Why do I think of her? why do I think of her?
She loves that man with every fiber of her body.
How she clung to him! how she grew to him! And
I stood there and looked on it, and did not kill them
both. Seen it! I see it now, it is burned
into my eyes and my heart forever; I am in hell!—I
am in hell!—Hold up, you blundering fool;
has the devil got into you, too?—Perdition
seize him! May he die and rot before the year’s
out, ten thousand miles from home! may his ship sink
to the bottom of the ——. What right
have I to curse the man, as well as drive him across
the sea? Curse yourself, John Meadows. They
are true lovers, and I have parted them, and looked
on and seen their tears. Heaven pity them and
forgive me. So he knew of his brother’s
love for her, after all. Why didn’t he
speak to me, I wonder, as well as to Will Fielding?

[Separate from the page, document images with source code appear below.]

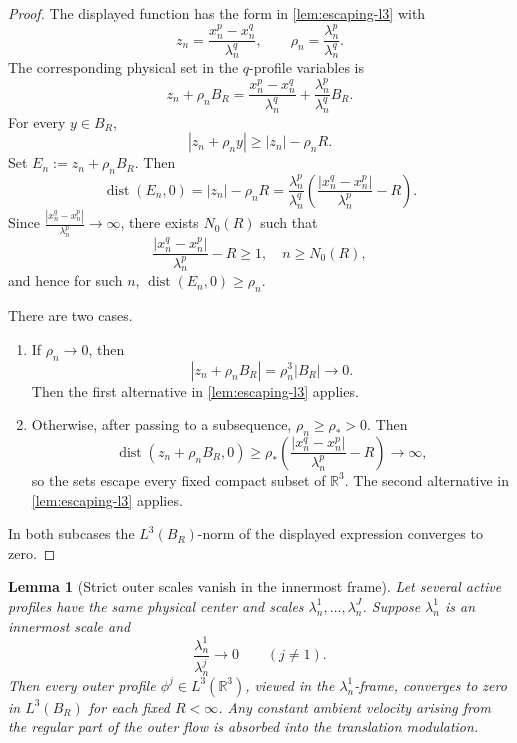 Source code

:\documentclass[11pt]{amsart}
\theoremstyle{plain}
\newtheorem{lemma}[theorem]{Lemma}
\theoremstyle{definition}
\theoremstyle{remark}
\begin{document}
\begin{proof}
The displayed function has the form in \cref{lem:escaping-l3} with
\[
  z_n=\frac{x^p_n-x^q_n}{\lambda^q_n},
  \qquad
  \rho_n=\frac{\lambda^p_n}{\lambda^q_n}.
\]
The corresponding physical set in the \(q\)-profile variables is
\[
  z_n+\rho_nB_R
  =\frac{x^p_n-x^q_n}{\lambda^q_n}
   +\frac{\lambda^p_n}{\lambda^q_n}B_R.
\]
For every \(y\in B_R\),
\[
  |z_n+\rho_n y|
  \ge |z_n|-\rho_nR.
\]
Set \(E_n:=z_n+\rho_nB_R\).  Then
\[
  \operatorname{dist}(E_n,0)
  =|z_n|-\rho_nR
  =\frac{\lambda^p_n}{\lambda^q_n}\left(\frac{|x^q_n-x^p_n|}{\lambda^p_n}-R\right).
\]
Since \(\frac{|x^q_n-x^p_n|}{\lambda^p_n}\to\infty\), there exists \(N_0(R)\) such that
\[
  \frac{|x^q_n-x^p_n|}{\lambda^p_n}-R\ge1,\quad n\ge N_0(R),
\]
and hence for such \(n\), \(\operatorname{dist}(E_n,0)\ge\rho_n\).
\par
There are two cases.
\begin{enumerate}[label=\textup{(\alph*)}]
\item If \(\rho_n\to0\), then
 \[
   |z_n+\rho_nB_R|=\rho_n^3|B_R|\to0.
 \]
 Then the first alternative in \cref{lem:escaping-l3} applies.
\item Otherwise, after passing to a subsequence, \(\rho_n\ge\rho_\ast>0\).  Then
 \[
   \operatorname{dist}(z_n+\rho_nB_R,0)\ge \rho_\ast\left(\frac{|x^q_n-x^p_n|}{\lambda^p_n}-R\right)\to\infty,
 \]
 so the sets escape every fixed compact subset of \(\mathbb R^3\).  The
 second alternative in \cref{lem:escaping-l3} applies.
\end{enumerate}
In both subcases the \(L^3(B_R)\)-norm of the displayed expression converges to
zero.
\end{proof}

\begin{lemma}[Strict outer scales vanish in the innermost frame]\label{lem:outer-vanish}
Let several active profiles have the same physical center and scales
\(\lambda^1_n,\ldots,\lambda^J_n\).  Suppose \(\lambda^1_n\) is an innermost
scale and
\[
  \frac{\lambda^1_n}{\lambda^j_n}\to0
  \qquad (j\ne1).
\]
Then every outer profile \(\phi^j\in L^3(\mathbb R^3)\), viewed in the
\(\lambda^1_n\)-frame, converges to zero in \(L^3(B_R)\) for each fixed
\(R<\infty\).  Any constant ambient velocity arising from the regular part of
the outer flow is absorbed into the translation modulation.
\end{lemma}
\end{document}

The old Jew warned him against me, I’ll swear.
Why? why because you are a respectable man, John Meadows,
and he thought a hint was enough to a man of character.

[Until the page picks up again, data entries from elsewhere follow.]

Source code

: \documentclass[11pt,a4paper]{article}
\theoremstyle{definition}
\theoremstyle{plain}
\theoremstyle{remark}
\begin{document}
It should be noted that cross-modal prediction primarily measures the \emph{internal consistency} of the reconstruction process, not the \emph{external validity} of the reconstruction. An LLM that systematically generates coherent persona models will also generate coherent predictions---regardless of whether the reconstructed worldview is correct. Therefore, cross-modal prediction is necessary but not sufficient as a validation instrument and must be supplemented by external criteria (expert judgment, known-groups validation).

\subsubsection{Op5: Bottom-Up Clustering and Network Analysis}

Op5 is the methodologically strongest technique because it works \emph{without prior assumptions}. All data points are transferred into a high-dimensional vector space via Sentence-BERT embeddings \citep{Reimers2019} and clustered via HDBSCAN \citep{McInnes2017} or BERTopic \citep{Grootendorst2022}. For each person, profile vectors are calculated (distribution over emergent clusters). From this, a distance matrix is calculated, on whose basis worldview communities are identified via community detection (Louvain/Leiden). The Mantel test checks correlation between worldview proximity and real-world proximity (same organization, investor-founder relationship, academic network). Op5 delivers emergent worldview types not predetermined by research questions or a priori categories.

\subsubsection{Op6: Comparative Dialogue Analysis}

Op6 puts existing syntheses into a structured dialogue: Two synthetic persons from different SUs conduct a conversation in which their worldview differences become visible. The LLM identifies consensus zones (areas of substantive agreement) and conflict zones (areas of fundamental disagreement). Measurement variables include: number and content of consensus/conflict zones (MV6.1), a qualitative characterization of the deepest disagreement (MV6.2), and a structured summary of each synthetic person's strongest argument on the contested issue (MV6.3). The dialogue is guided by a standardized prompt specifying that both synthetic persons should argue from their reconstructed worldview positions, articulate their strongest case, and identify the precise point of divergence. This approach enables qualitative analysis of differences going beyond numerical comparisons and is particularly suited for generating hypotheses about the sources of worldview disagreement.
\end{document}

‘I do suppose I am safe from villainy here,’
says he. That lad spared me; he could have given
me a red face before them all. Now if there are
angels that float in the air and see what passes among
us sinners, how must John Meadows have looked beside
George Fielding that moment? This love will sink
my soul! I can’t breathe between these
hedges; my temples are bursting!—Oh! you
want to gallop, do you? gallop, then, and faster than
you ever did since you were foaled—confound
ye!” With this he spurred his mare furiously
up the bank, and went crushing through the dead hedge
that surmounted it. He struck his hat, at the
same moment, fiercely from his head (it was fast by
a black ribbon to his button-hole), and as they lighted
by a descent of some two feet on the edge of a grass-field
he again drove his spurs into his great fiery mare,
all vein and bone. Black Rachel snorted with
amazement at the spur, and with warlike delight at
finding grass beneath her feet and free air whistling
round her ears, she gave one gigantic bound like a
buck with arching back and all four legs in the air
at once (it would have unseated many a rider but never
moved the iron Meadows), and with dilating nostril
and ears laid back she hurled herself across country
like a stone from a sling.
Meadows’ house was about four miles and a half
distant as the crow flies, and he went home to-day
as the crow flies, only faster. None would have
known the staid, respectable Meadows, in this figure
that came flying over hedge and ditch and brook, his
hat dangling and leaping like mad behind him, his
hand now and then clutching his breast, his heart
tossed like a boat among the breakers, his lips white,
his teeth clinched and his eyes blazing! The mare
took everything in her stride, but at last they came
somewhat suddenly on an enormous high, stiff fence.